Eric Yuan is the Founder of the exceptional Zoom app. Under Yuan’s commendable leadership, Zoom was one of the highest-performing tech IPOs of 2019. He was given the title of one of the ‘Most Powerful People in Enterprise Tech’ by Business Insider. In 2018, he was also named the ‘#1 CEO of a Large US Company’ by Glassdoor and ‘EY Entrepreneur of the Year’ in Northern California in the Software Category.
Amid the coronavirus pandemic, we all found ourselves stranded at home and forced to work remotely. In our quest to find good apps for video conferences, Zoom emerged as a beacon of hope for all of us. A lifesaver indeed!
So how did this brand emerge?
Mr Yuan, a Chinese born software engineer started Zoom in 2011. He got the idea of starting Zoom during his college years in China. He had to travel a long distance to meet his then-girlfriend and now wife, according to Forbes. “ I was only able to see her twice a year and it took more than 10 hours to get there by train. I was young then—18 or 19 years old—and I thought it would be fantastic if in the future there was a device where I could just click a button and see her and talk to her.
Yuan then decided to come to the U.S. in the mid-’90s because of the Internet, which he knew would be a big hit. However, his Visa application kept getting rejected but Yuan continued trying with due diligence for two years till he was finally successful on his 9th attempt.
He arrived in Silicon Valley in 1997 and joined WebEx. In 2007 WebEx was acquired by Cisco and Yuan was promoted to the ranks of Corporate VP of engineering. He often met with the customers and learnt they weren’t very happy with the current collaboration solutions, including WebEx.
Yuan revealed in an interview, “I firmly believed I could develop a platform that would make customers happy, so in June of 2011, I decided it was time to make the video communications solution I imagined during my college train trips a reality. More than 40 fellow engineers followed me in my new venture. We launched the Zoom platform in 2012. Now, a little more than five years later, we’ve hosted over 20 billion annualized meeting minutes (up from 6.9B last year) and our customer base includes 1/3 of the Fortune 500 and 90 per cent of the top 200 U.S. universities”
At the time, he faced doubts from many investors, who did not see the need for another option in a market already dominated by big players such as Microsoft and Cisco. Yuan left a 6 figure well-paying job to follow his passion but the risk definitely paid off despite all the struggles he had to endure. His motto, Hard work and stay humble kept him motivated through it all.
“During the early stages of Zoom, I personally emailed every customer who cancelled our service,” Yuan said in an interview with Thrive Global in 2017. “One customer replied to my note and accused me of sending auto-generated emails “impersonating” the CEO — he said Zoom was a dishonest company!

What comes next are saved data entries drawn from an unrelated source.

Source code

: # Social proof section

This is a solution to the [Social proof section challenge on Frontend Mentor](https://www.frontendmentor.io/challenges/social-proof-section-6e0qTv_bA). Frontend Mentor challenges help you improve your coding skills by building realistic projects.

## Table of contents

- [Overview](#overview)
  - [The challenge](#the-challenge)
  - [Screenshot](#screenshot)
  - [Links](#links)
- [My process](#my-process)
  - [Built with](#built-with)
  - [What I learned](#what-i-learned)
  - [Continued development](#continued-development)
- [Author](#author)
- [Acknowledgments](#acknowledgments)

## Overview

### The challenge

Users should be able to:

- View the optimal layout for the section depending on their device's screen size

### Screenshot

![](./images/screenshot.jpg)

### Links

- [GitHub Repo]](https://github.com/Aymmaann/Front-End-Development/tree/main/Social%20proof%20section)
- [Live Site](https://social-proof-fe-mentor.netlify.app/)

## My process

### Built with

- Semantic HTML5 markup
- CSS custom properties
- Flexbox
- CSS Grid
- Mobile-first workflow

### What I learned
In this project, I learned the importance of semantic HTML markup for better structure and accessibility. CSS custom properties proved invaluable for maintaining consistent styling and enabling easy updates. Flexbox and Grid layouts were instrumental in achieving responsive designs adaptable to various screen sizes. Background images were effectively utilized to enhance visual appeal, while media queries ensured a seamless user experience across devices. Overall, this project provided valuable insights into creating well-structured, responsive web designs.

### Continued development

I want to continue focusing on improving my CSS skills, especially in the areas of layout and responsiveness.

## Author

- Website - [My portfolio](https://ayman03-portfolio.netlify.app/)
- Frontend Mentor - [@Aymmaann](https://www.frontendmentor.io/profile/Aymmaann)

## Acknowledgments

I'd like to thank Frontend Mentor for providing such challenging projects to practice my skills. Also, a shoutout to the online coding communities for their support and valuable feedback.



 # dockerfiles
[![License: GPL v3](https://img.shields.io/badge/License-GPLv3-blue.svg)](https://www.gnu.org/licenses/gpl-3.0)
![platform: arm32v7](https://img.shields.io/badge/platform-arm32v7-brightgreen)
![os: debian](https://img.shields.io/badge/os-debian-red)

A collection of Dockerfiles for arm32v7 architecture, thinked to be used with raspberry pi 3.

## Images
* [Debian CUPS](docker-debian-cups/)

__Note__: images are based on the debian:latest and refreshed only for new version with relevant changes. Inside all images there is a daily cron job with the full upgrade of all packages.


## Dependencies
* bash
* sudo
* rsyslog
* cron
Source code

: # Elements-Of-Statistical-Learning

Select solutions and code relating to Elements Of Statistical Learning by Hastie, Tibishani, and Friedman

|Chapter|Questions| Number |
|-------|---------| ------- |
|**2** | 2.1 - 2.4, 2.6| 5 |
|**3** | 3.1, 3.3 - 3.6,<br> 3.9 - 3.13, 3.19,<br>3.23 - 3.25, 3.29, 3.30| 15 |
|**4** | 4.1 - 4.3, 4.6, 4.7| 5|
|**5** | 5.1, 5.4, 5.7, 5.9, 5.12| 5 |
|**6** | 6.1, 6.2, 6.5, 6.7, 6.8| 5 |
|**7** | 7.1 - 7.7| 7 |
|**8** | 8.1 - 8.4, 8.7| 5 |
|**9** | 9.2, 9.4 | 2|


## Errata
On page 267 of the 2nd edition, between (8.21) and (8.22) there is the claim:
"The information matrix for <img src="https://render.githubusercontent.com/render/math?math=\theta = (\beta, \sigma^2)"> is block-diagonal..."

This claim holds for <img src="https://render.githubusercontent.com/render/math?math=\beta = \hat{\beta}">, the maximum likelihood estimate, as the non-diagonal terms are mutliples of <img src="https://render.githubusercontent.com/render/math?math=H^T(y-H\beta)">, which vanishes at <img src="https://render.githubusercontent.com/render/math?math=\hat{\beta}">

I wrote back that the email was indeed from me, and that it wasn’t generated by one of our marketing tools. He still didn’t believe me, so I wrote back again and offered to meet him on a Zoom call right that minute to prove it was me writing the emails. That call never did take place, but he stopped accusing Zoom of being dishonest!”
However, through it all Zoom emerged victoriously. It had one of the most successful IPO’s in the World that increased the company’s worth to more than both Lyft and Pinterest, according to The Financial Times.
The pandemic gave Zoom a golden ticket, forcing millions of people to work remotely and turn to video conferencing apps in 2020. During the first three months of the pandemic, Zoom’s sales nearly doubled in volume. Yuan has now amassed a fortune of over $17 billion, according to the Bloomberg Billionaires Index. He now officially ranks on the Forbes 400, making him one of the richest people in the US.
Yuan feels there’s still plenty of room for the company to grow. His vision for Zoom is to reach over a billion individual users one day.
“There are over 1 billion [office] workers worldwide,” he tells CNBC Make It. “Our goal is to connect all those 1 billion knowledge workers with the Zoom platform. So, given where we are now … I would think we literally just started.”